From: Steven Rostedt
Date: Tue Sep 20 2016 - 10:07:24 EST

On Tue, 20 Sep 2016 13:10:39 +0000
"Bean Huo (beanhuo)" <beanhuo@xxxxxxxxxx> wrote:

> Hi, all
> I just use ftrace to do some latency study, found that function_graph can not
> Work, as long as enable it, will cause kernel panic. I searched this online.
> Found that there are also some cause the same as mine. I am a newer of ftrace.
> I want to know who know what root cause? Here is some partial log:

Can you do a function bisect to find what function this is.

This script is used to help find functions that are being traced by
function tracer or function graph tracing that causes the machine to
reboot, hang, or crash. Here's the steps to take.
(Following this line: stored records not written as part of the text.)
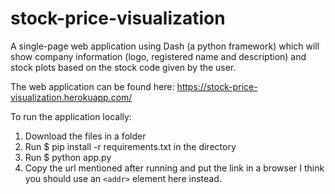 # stock-price-visualization
A single-page web application using Dash (a python framework)  which will show company information (logo, registered name and description) and stock plots based on the stock code given by the user.

The web application can be found here: https://stock-price-visualization.herokuapp.com/

To run the application locally:

1. Download the files in a folder
2. Run $ pip install -r requirements.txt  in the directory
3. Run $ python app.py
4. Copy the url mentioned after running and put the link in a browser 
I think you should use an
`<addr>` element here instead.

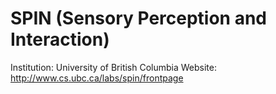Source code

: # SPIN (Sensory Perception and Interaction)

Institution: University of British Columbia
Website: http://www.cs.ubc.ca/labs/spin/frontpage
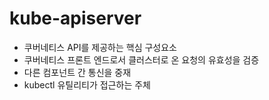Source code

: # kube-apiserver

- 쿠버네티스 API를 제공하는 핵심 구성요소
- 쿠버네티스 프론트 엔드로서 클러스터로 온 요청의 유효성을 검증
- 다른 컴포넌트 간 통신을 중재
- kubectl 유틸리티가 접근하는 주체
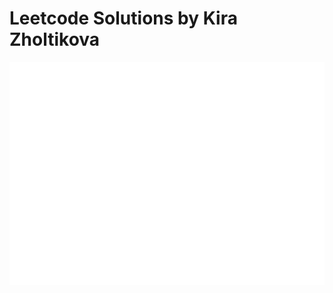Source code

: # Leetcode Solutions by Kira Zholtikova
![Stats](https://github.com/kzholtikova/leetcode-solutions/blob/main/src/metrics.plugin.leetcode.svg)
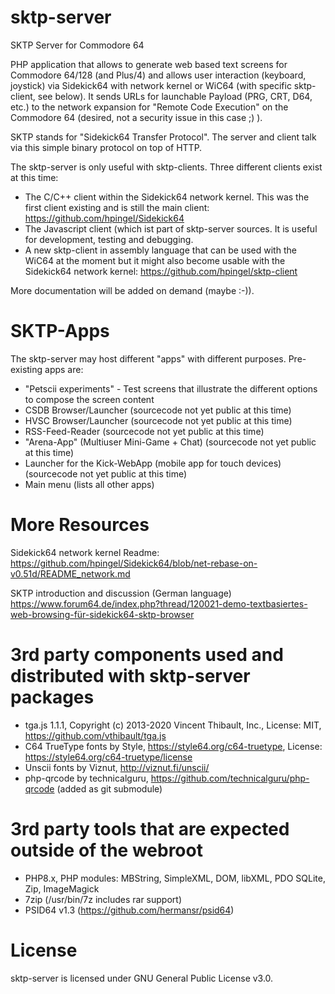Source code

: # sktp-server
SKTP Server for Commodore 64

PHP application that allows to generate web based text screens for Commodore 64/128 (and Plus/4) and allows user interaction (keyboard, joystick) via Sidekick64 with network kernel or WiC64 (with specific sktp-client, see below). It sends URLs for launchable Payload (PRG, CRT, D64, etc.) to the network expansion for "Remote Code Execution" on the Commodore 64 (desired, not a security issue in this case ;) ).

SKTP stands for "Sidekick64 Transfer Protocol". The server and client talk via this simple binary protocol on top of HTTP.

The sktp-server is only useful with sktp-clients. Three different clients exist at this time:
* The C/C++ client within the Sidekick64 network kernel. This was the first client existing and is still the main client: https://github.com/hpingel/Sidekick64
* The Javascript client (which ist part of sktp-server sources. It is useful for development, testing and debugging.
* A new sktp-client in assembly language that can be used with the WiC64 at the moment but it might also become usable with the Sidekick64 network kernel: https://github.com/hpingel/sktp-client

More documentation will be added on demand (maybe :-)).

# SKTP-Apps 

The sktp-server may host different "apps" with different purposes. Pre-existing apps are:
* "Petscii experiments" - Test screens that illustrate the different options to compose the screen content 
* CSDB Browser/Launcher (sourcecode not yet public at this time)
* HVSC Browser/Launcher (sourcecode not yet public at this time)
* RSS-Feed-Reader (sourcecode not yet public at this time)
* "Arena-App" (Multiuser Mini-Game + Chat) (sourcecode not yet public at this time)
* Launcher for the Kick-WebApp (mobile app for touch devices) (sourcecode not yet public at this time)
* Main menu (lists all other apps)

# More Resources

Sidekick64 network kernel Readme: 
https://github.com/hpingel/Sidekick64/blob/net-rebase-on-v0.51d/README_network.md

SKTP introduction and discussion (German language)
https://www.forum64.de/index.php?thread/120021-demo-textbasiertes-web-browsing-für-sidekick64-sktp-browser


# 3rd party components used and distributed with sktp-server packages
* tga.js 1.1.1, Copyright (c) 2013-2020 Vincent Thibault, Inc., License: MIT, https://github.com/vthibault/tga.js
* C64 TrueType fonts by Style, https://style64.org/c64-truetype, License: https://style64.org/c64-truetype/license
* Unscii fonts by Viznut, http://viznut.fi/unscii/
* php-qrcode by technicalguru, https://github.com/technicalguru/php-qrcode (added as git submodule)

# 3rd party tools that are expected outside of the webroot
* PHP8.x, PHP modules: MBString, SimpleXML, DOM, libXML, PDO SQLite, Zip, ImageMagick
* 7zip (/usr/bin/7z includes rar support)
* PSID64 v1.3 (https://github.com/hermansr/psid64)

# License
sktp-server is licensed under GNU General Public License v3.0.

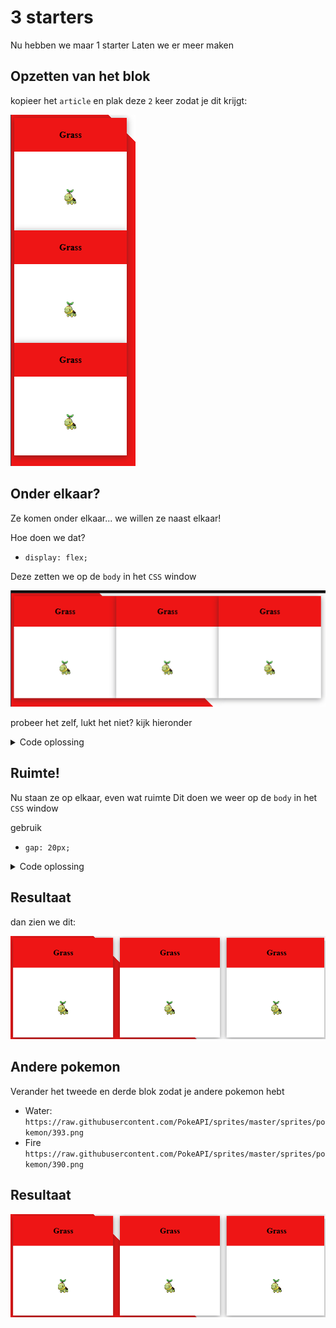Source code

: # 3 starters

Nu hebben we maar 1 starter
Laten we er meer maken

## Opzetten van het blok

kopieer het `article` en plak deze `2` keer zodat je dit krijgt:

![starters1.PNG](img/starters1.PNG)


## Onder elkaar?

Ze komen onder elkaar...
we willen ze naast elkaar!

Hoe doen we dat?
- `display: flex;`

Deze zetten we op de `body` in het `CSS` window


![naast.PNG](img/naast.PNG)

probeer het zelf, lukt het niet? kijk hieronder

<details>
<summary>Code oplossing</summary>

![naastcode.PNG](img/naastcode.PNG)

</details>

## Ruimte!

Nu staan ze op elkaar, even wat ruimte
Dit doen we weer op de `body` in het `CSS` window 

gebruik
- `gap: 20px;`

<details>
<summary>Code oplossing</summary>

![gap.PNG](img/gap.PNG)

</details>

## Resultaat

dan zien we dit:

![gapped.PNG](img/gapped.PNG)

## Andere pokemon

Verander het tweede en derde blok zodat je andere pokemon hebt

- Water: `https://raw.githubusercontent.com/PokeAPI/sprites/master/sprites/pokemon/393.png`
- Fire `https://raw.githubusercontent.com/PokeAPI/sprites/master/sprites/pokemon/390.png`

## Resultaat
![gapped.PNG](img/gapped.PNG)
First, determine if function graph is working with a single function:

# cd /sys/kernel/debug/tracing
# echo schedule > set_ftrace_filter
# echo function_graph > current_tracer

If this works, then we know that something is being traced that
shouldn't be.

# echo nop > current_tracer

# cat available_filter_functions > ~/full-file
# ftrace-bisect ~/full-file ~/test-file ~/non-test-file
# cat ~/test-file > set_ftrace_filter

*** Note *** this will take several minutes. Setting multiple functions
is an O(n^2) operation, and we are dealing with thousands of functions.
So go have coffee, talk with your coworkers, read facebook. And
eventually, this operation will end.

# echo function_graph > current_tracer

If it crashes, we know that ~/test-file has a bad function.

Reboot back to test kernel.

# cd /sys/kernel/debug/tracing
# mv ~/test-file ~/full-file

If it didn't crash.

# echo nop > current_tracer
# mv ~/non-test-file ~/full-file

Get rid of the other test file from previous run (or save them off
# rm -f ~/test-file ~/non-test-file

And start again:

# ftrace-bisect ~/full-file ~/test-file ~/non-test-file

The good thing is, because this cuts the number of functions in
~/test-file by half, the cat of it into set_ftrace_filter takes half as
long each iteration, so don't talk so much at the water cooler the
second time.

Eventually, if you did this correctly, you will get down to the problem
function, and all we need to do is to notrace it.

The way to figure out if the problem function is bad, just do:

# echo <problem-function> > set_ftrace_notrace
# echo > set_ftrace_filter
# echo function_graph > current_tracer

And if it doesn't crash, we are done.

-- Steve

Attachment: ftrace-bisect
Description: Binary data